In [1]:
# Modified from https://www.kaggle.com/mbrown89/boost-your-score-guaranteed-leaderboard-probing/data
import numpy as np
import pandas as pd
import os

DATA_DIR = 'data'

class LeaderBoardProbing:

    def __init__(self):
        self.test=pd.read_csv(os.path.join(DATA_DIR,'test.csv'))
        sales=pd.read_csv(os.path.join(DATA_DIR, 'sales_train.csv'))
        # some routine data cleaning code
        shop_id_map={0:57, 1:58, 10:11}
        sales['shop_id']=sales['shop_id'].apply(lambda x: shop_id_map.get(x, x))
        self.test['shop_id']=self.test['shop_id'].apply(lambda x: shop_id_map.get(x, x))

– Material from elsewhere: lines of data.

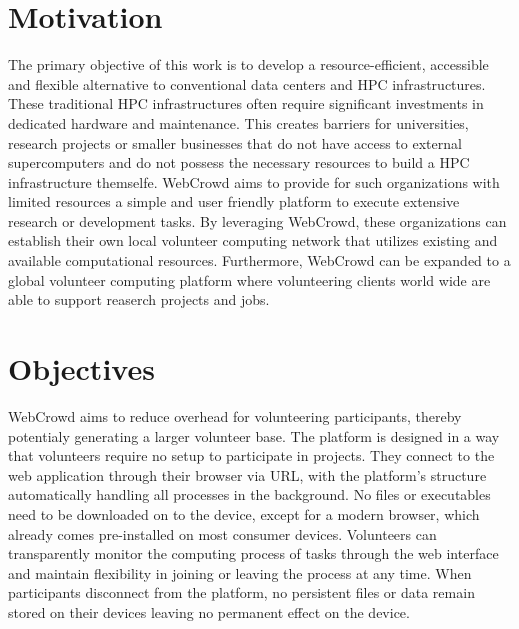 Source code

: \section{Motivation}
\label{sec:intro:motivation}
The primary objective of this work is to develop a resource-efficient, accessible and flexible alternative to conventional data centers and \ac{HPC} infrastructures. These traditional \ac{HPC} infrastructures often require significant investments in dedicated hardware and maintenance. This creates barriers for universities, research projects or smaller businesses that do not have access to external supercomputers and do not possess the necessary resources to build a \ac{HPC} infrastructure themselfe. WebCrowd aims to provide for such organizations with limited resources a simple and user friendly platform to execute extensive research or development tasks. By leveraging WebCrowd, these organizations can establish their own local volunteer computing network that utilizes existing and available computational resources. Furthermore, WebCrowd can be expanded to a global volunteer computing platform where volunteering clients world wide are able to support reaserch projects and jobs.

\section{Objectives}
\label{sec:intro:objectives}
WebCrowd aims to reduce overhead for volunteering participants, thereby potentialy generating a larger volunteer base. The platform is designed in a way that volunteers require no setup to participate in projects. They connect to the web application through their browser via \acs{URL}, with the platform's structure automatically handling all processes in the background. No files or executables need to be downloaded on to the device, except for a modern browser, which already comes pre-installed on most consumer devices. Volunteers can transparently monitor the computing process of tasks through the web interface and maintain flexibility in joining or leaving the process at any time. When participants disconnect from the platform, no persistent files or data remain stored on their devices leaving no permanent effect on the device. 


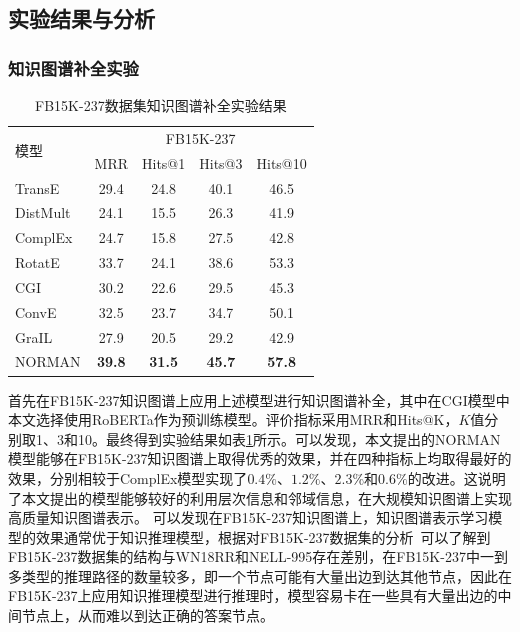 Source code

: \documentclass[algorithmlist, AutoFakeBold, AutoFakeSlant, figurelist, tablelist, nomlist, engineering]{seuthesix}
\begin{document}
\subsection{实验结果与分析}
\subsubsection{知识图谱补全实验}
\begin{table}[t]
  \centering
  \caption{FB15K-237数据集知识图谱补全实验结果}
  \begin{tabular*}{0.95\textwidth}{@{\extracolsep{\fill}}lcccc}
    \toprule[1pt]
    \multirow{2}{*}{模型} & \multicolumn{4}{c}{FB15K-237} \\
      & MRR & Hits@1 & Hits@3 & Hits@10 \\ \hline
    TransE & 29.4 & 24.8 & 40.1 & 46.5 \\
    DistMult & 24.1 & 15.5 & 26.3 & 41.9 \\
    ComplEx & 24.7 & 15.8 & 27.5 & 42.8 \\
    RotatE & 33.7 & 24.1 & 38.6  & 53.3 \\
    CGI & 30.2 & 22.6 & 29.5 & 45.3 \\
    ConvE & 32.5 & 23.7 & 34.7 & 50.1 \\
    GraIL & 27.9 & 20.5 & 29.2 & 42.9 \\
    NORMAN & \textbf{39.8} & \textbf{31.5} & \textbf{45.7} & \textbf{57.8} \\
    \bottomrule[1pt]
  \end{tabular*}
  \label{Experiment1_FB15K-237}
\end{table}

首先在FB15K-237知识图谱上应用上述模型进行知识图谱补全，其中在CGI模型中本文选择使用RoBERTa作为预训练模型。评价指标采用MRR和Hits@K，$K$值分别取1、3和10。最终得到实验结果如表\ref{Experiment1_FB15K-237}所示。可以发现，本文提出的NORMAN模型能够在FB15K-237知识图谱上取得优秀的效果，并在四种指标上均取得最好的效果，分别相较于ComplEx模型实现了$0.4\%$、$1.2\%$、$2.3\%$和$0.6\%$的改进。这说明了本文提出的模型能够较好的利用层次信息和邻域信息，在大规模知识图谱上实现高质量知识图谱表示。
可以发现在FB15K-237知识图谱上，知识图谱表示学习模型的效果通常优于知识推理模型，根据对FB15K-237数据集的分析~\cite{wan2021reasoning}可以了解到FB15K-237数据集的结构与WN18RR和NELL-995存在差别，在FB15K-237中一到多类型的推理路径的数量较多，即一个节点可能有大量出边到达其他节点，因此在FB15K-237上应用知识推理模型进行推理时，模型容易卡在一些具有大量出边的中间节点上，从而难以到达正确的答案节点。
\end{document}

        pairs={ (a, b) for a, b in zip(sales.shop_id, sales.item_id) }
        items={ a for a in sales.item_id }
        self.test['date_block_num']=34
        self.test['test_group']=[ 2 if (a,b) in pairs else (1 if b in items else 0) for a,b in zip(self.test.shop_id, self.test.item_id)]
        self.test.sort_values('ID', inplace=True)
        self.test.to_csv('new_test.csv.gz', index=False)

        self.test['item_cnt_month']=0.0
        self.n=len(self.test)
        self.n0=sum(self.test.test_group==0)
        self.n1=sum(self.test.test_group==1)
        self.n2=sum(self.test.test_group==2)

    def probe_mean(self):
        """Generate 4 LeaderBoardProbing files, set target to 0 for all three test groups,
        then set target to 1 for only one test group at a time.
        Manually submit the files to obtain public leaderboard scores.
        Then feed the scores to estimate_mean() to obtain mean values for all groups
        and store those means in group_mean()
        """
        os.makedirs('leak', exist_ok=True)
        self.save(self.test, 'leak/Probe000.csv')

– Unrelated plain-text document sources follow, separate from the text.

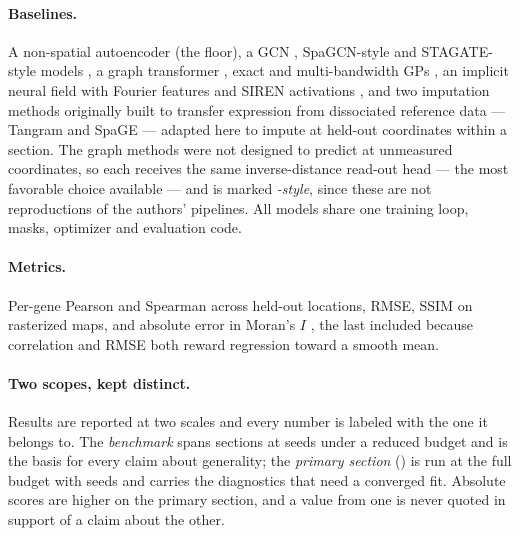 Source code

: \paragraph{Baselines.} A non-spatial autoencoder (the floor), a GCN
\citep{kipf2017gcn}, SpaGCN-style and STAGATE-style models
\citep{hu2021spagcn,dong2022stagate}, a graph transformer
\citep{vaswani2017attention}, exact and multi-bandwidth GPs
\citep{rasmussen2006gp}, an implicit neural field with Fourier features and
SIREN activations \citep{tancik2020fourier}, and two imputation methods
originally built to transfer expression from dissociated reference data ---
Tangram \citep{biancalani2021tangram} and SpaGE \citep{abdelaal2020spage} ---
adapted here to impute at held-out coordinates within a section. The graph methods were not designed
to predict at unmeasured coordinates, so each receives the same inverse-distance
read-out head --- the most favorable choice available --- and is marked
\emph{-style}, since these are not reproductions of the authors' pipelines. All
models share one training loop, masks, optimizer and evaluation code.

\paragraph{Metrics.} Per-gene Pearson and Spearman across held-out locations,
RMSE, SSIM \citep{wang2004ssim} on rasterized maps, and absolute error in Moran's
$I$ \citep{moran1950}, the last included because correlation and RMSE both reward
regression toward a smooth mean.

\paragraph{Two scopes, kept distinct.} Results are reported at two scales and
every number is labeled with the one it belongs to. The \emph{benchmark} spans
\MSSections{} sections at \MSSeeds{} seeds under a reduced budget and is the
basis for every claim about generality; the \emph{primary section}
(\DiffLenSection{}) is run at the full budget with \NSeeds{} seeds and carries
the diagnostics that need a converged fit. Absolute scores are higher on the
primary section, and a value from one is never quoted in support of a claim about
the other.

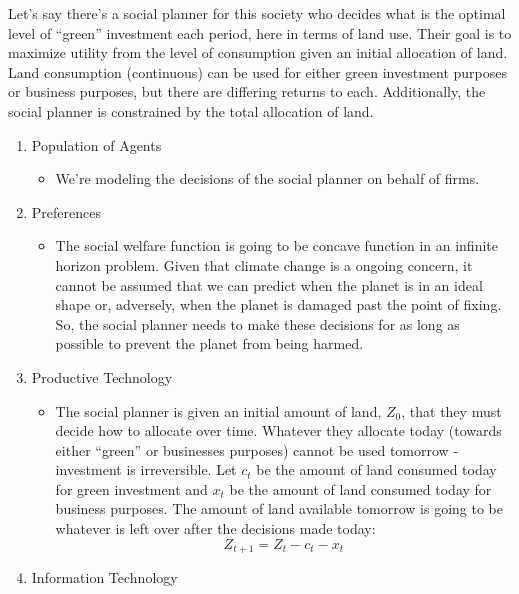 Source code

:\documentclass[12pt]{article}
\begin{document}
Let's say there's a social planner for this society who decides what is the optimal level of \enquote{green} investment each period, here in terms of land use. Their goal is to maximize utility from the level of consumption given an initial allocation of land. Land consumption (continuous) can be used for either green investment purposes or business purposes, but there are differing returns to each. Additionally, the social planner is constrained by the total allocation of land. \\
\begin{enumerate}
	\item Population of Agents
	\begin{itemize}
		\item We're modeling the decisions of the social planner on behalf of firms.
	\end{itemize}
	\item Preferences	
	\begin{itemize}
		\item The social welfare function is going to be concave function in an infinite horizon problem. Given that climate change is a ongoing concern, it cannot be assumed that we can predict when the planet is in an ideal shape or, adversely, when the planet is damaged past the point of fixing. So, the social planner needs to make these decisions for as long as possible to prevent the planet from being harmed. 
	\end{itemize}
	\item Productive Technology
	\begin{itemize}
		\item The social planner is given an initial amount of land, \(Z_0\), that they must decide how to allocate over time. Whatever they allocate today (towards either \enquote{green} or businesses purposes) cannot be used tomorrow - investment is irreversible. Let \(c_t\) be the amount of land consumed today for green investment and \(x_t\) be the amount of land consumed today for business purposes. The amount of land available tomorrow is going to be whatever is left over after the decisions made today:  
		\begin{equation}
			Z_{t+1} = Z_t - c_t - x_t
		\end{equation}
	\end{itemize}
\newpage
	\item Information Technology
	\begin{itemize}

\end{itemize}
\end{enumerate}
\end{document}
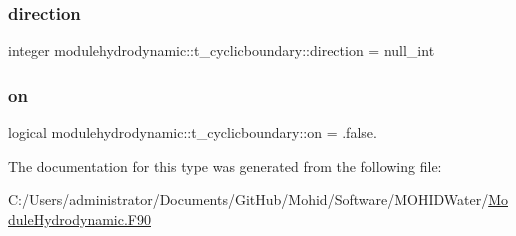 \subsubsection{\texorpdfstring{direction}{direction}}
{\footnotesize\ttfamily integer modulehydrodynamic\+::t\+\_\+cyclicboundary\+::direction = null\+\_\+int\hspace{0.3cm}{\ttfamily [private]}}

\mbox{\label{structmodulehydrodynamic_1_1t__cyclicboundary_a92406306fb56d8addb88bf790e431497}} 
\subsubsection{\texorpdfstring{on}{on}}
{\footnotesize\ttfamily logical modulehydrodynamic\+::t\+\_\+cyclicboundary\+::on = .false.\hspace{0.3cm}{\ttfamily [private]}}



The documentation for this type was generated from the following file\+:\begin{DoxyCompactItemize}
\item 
C\+:/\+Users/administrator/\+Documents/\+Git\+Hub/\+Mohid/\+Software/\+M\+O\+H\+I\+D\+Water/\mbox{\hyperlink{_module_hydrodynamic_8_f90}{Module\+Hydrodynamic.\+F90}}\end{DoxyCompactItemize}
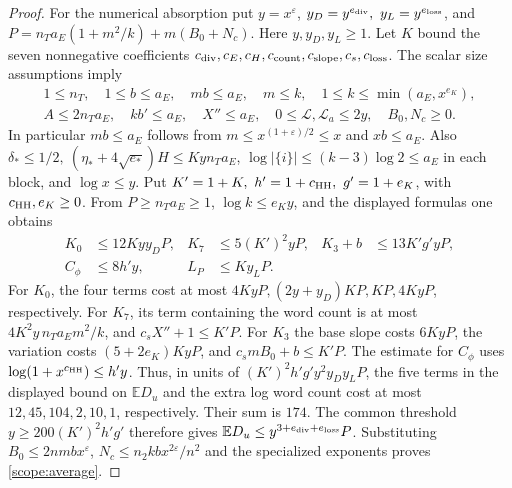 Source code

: \begin{proof}
For the numerical absorption put \(y=x^\varepsilon\),
\(y_D=y^{e_{\rm div}},\ y_L=y^{e_{\rm loss}}\), and
\(P=n_Ta_E(1+m^2/k)+m(B_0+N_c)\). Here \(y,y_D,y_L\ge1\).
Let \(K\) bound the seven nonnegative coefficients
\(c_{\rm div},c_E,c_H,c_{\rm count},c_{\rm slope},c_s,c_{\rm loss}\).
The scalar size assumptions imply
\[
\begin{gathered}
 1\le n_T,\quad 1\le b\le a_E,\quad mb\le a_E,\quad
 m\le k,\quad 1\le k\le\min(a_E,x^{e_K}),\\
 A\le2n_Ta_E,\quad kb'\le a_E,\quad X''\le a_E,\quad
 0\le\mathcal L,\mathcal L_a\le2y,\quad B_0,N_c\ge0 .
\end{gathered}
\]
In particular \(mb\le a_E\) follows from \(m\le x^{(1+\varepsilon)/2}
\le x\) and \(xb\le a_E\). Also
\(\delta_*\le1/2,\ (\eta_*+4\sqrt{e_*})H\le Kyn_Ta_E\),
\(\log|\{i\}|\le(k-3)\log2\le a_E\) in each block, and
\(\log x\le y\). Put \(K'=1+K,\ h'=1+c_{\rm HH},\ g'=1+e_K\),
with \(c_{\rm HH},e_K\ge0\). From \(P\ge n_Ta_E\ge1\),
\(\log k\le e_K y\), and the displayed formulas one obtains
\[
\begin{aligned}
 K_0&\le12K y y_D P,&
 K_7&\le5(K')^2yP,&
 K_3+b&\le13K'g'yP,\\
 C_\phi&\le8h'y,& L_P&\le K y_L P.&
\end{aligned}
\]
For \(K_0\), the four terms cost at most
\(4KyP,(2y+y_D)KP,KP,4KyP\), respectively.
For \(K_7\), its term containing the word count is at most
\(4K^2y\,n_Ta_E m^2/k\), and \(c_sX''+1\le K'P\).
For \(K_3\) the base slope costs \(6KyP\), the variation costs
\((5+2e_K)KyP\), and \(c_s mB_0+b\le K'P\).
The estimate for \(C_\phi\) uses \(\log(1+x^{c_{\rm HH}})\le h'y\).
Thus, in units of \((K')^2h'g'y^2y_Dy_LP\), the five terms in the
displayed bound on \(\mathbb E D_u\) and the extra log word count
cost at most \(12,45,104,2,10,1\), respectively.
Their sum is \(174\). The common threshold \(y\ge200(K')^2h'g'\)
therefore gives \(\mathbb E D_u\le y^{3+e_{\rm div}+e_{\rm loss}}P\).
Substituting \(B_0\le2nmbx^\varepsilon\),
\(N_c\le n_2kb x^{2\varepsilon}/n^2\) and the specialized exponents
proves \eqref{scope:average}.
\end{proof}


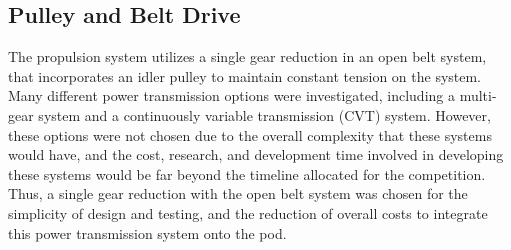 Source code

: \documentclass[main.tex]{subfiles}
\begin{document}
    \subsection{Pulley and Belt Drive}
The propulsion system utilizes a single gear reduction in an open belt system, that incorporates an idler pulley to maintain constant tension on the system. Many different power transmission options were investigated, including a multi-gear system and a continuously variable transmission (CVT) system. However, these options were not chosen due to the overall complexity that these systems would have, and the cost, research, and development time involved in developing these systems would be far beyond the timeline allocated for the competition. Thus, a single gear reduction with the open belt system was chosen for the simplicity of design and testing, and the reduction of overall costs to integrate this power transmission system onto the pod.\\
\end{document}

        tmp=self.test.copy()
        tmp.loc[tmp.test_group==2, 'item_cnt_month']=1.0
        self.save(tmp, 'leak/Probe001.csv')

        tmp=self.test.copy()
        tmp.loc[tmp.test_group==1, 'item_cnt_month']=1.0
        self.save(tmp, 'leak/Probe010.csv')

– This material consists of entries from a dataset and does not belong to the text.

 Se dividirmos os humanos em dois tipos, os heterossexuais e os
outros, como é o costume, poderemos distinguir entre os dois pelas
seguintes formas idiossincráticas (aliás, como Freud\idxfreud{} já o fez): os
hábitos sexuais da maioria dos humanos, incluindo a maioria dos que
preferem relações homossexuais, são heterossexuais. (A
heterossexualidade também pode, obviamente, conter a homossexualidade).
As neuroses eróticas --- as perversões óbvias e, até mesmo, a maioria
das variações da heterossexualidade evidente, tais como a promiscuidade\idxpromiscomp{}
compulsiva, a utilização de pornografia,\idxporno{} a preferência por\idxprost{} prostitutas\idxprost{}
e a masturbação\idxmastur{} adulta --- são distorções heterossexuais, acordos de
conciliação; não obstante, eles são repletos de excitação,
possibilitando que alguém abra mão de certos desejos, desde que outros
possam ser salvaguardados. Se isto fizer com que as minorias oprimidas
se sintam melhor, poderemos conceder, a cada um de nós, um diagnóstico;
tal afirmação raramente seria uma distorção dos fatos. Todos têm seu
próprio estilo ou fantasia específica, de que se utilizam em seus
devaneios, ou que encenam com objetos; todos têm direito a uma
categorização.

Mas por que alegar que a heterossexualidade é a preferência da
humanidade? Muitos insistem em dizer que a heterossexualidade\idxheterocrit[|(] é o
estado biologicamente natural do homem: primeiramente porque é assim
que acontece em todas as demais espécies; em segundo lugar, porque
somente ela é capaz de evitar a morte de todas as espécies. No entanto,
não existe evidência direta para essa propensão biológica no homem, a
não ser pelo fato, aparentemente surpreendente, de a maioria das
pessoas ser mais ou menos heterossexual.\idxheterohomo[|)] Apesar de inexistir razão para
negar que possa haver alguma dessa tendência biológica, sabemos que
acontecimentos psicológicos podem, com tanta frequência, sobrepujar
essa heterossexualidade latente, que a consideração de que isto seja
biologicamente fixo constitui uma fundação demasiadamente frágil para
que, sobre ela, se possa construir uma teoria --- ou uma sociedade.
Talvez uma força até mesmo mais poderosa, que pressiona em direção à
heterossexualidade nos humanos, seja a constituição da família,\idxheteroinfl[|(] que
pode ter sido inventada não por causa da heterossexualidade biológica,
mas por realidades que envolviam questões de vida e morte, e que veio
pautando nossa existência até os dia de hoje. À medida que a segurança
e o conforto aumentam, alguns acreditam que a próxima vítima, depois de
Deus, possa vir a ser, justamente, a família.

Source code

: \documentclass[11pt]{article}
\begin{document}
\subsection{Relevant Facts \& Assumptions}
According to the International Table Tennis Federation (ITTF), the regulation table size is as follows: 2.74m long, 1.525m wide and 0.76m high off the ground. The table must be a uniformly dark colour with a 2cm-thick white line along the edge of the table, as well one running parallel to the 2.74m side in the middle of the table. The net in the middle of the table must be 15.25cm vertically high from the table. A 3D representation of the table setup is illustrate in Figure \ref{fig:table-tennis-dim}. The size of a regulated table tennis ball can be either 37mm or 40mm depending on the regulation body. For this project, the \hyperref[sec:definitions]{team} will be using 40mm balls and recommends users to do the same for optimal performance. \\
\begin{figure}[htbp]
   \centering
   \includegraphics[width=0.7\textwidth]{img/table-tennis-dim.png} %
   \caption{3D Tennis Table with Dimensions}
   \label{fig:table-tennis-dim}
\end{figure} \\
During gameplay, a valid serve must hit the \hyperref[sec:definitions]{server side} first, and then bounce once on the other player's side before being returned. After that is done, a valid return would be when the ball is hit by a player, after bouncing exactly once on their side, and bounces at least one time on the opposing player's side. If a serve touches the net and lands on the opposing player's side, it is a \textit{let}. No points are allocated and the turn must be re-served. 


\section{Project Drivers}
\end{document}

        tmp=self.test.copy()
        tmp.loc[tmp.test_group==0, 'item_cnt_month']=1.0
        self.save(tmp, 'leak/Probe100.csv')

    def estimate_mean(self, rmse000, rmse100, rmse010, rmse001):
        """Obtain public scores for Probe000, Probe100, Probe010, Probe001
        Public,Private
        Probe000,1.250111,1.236582
        Probe100,1.23528,1.221182
        Probe010,1.38637,1.373707
        Probe001,1.29326,1.279869
        """

        def calc(rmse000, n, rmse_i, ni):
            u=(1-(rmse_i**2-rmse000**2)*n/ni)/2
            return u

        u0=calc(rmse000, self.n, rmse100, self.n0)
        u1=calc(rmse000, self.n, rmse010, self.n1)
        u2=calc(rmse000, self.n, rmse001, self.n2)
        u=(self.n0*u0+self.n1*u1+self.n2*u2)/self.n
        return(u0, u1, u2, u)

    def true_means(self):
        # computed by leader board probing
        # u0, u1, u2 and overall mean u
        # Kaggle public scores and Coursera scores slightly differ
        # Kaggle scores
        #return [0.7590957299173547, 0.060230457160248385, 0.39458181098366407, 0.2839717256500001]
        # use Coursera scores here
        return [0.758939742420249, 0.0601995732152425, 0.3945593622881204, 0.28393632703149974]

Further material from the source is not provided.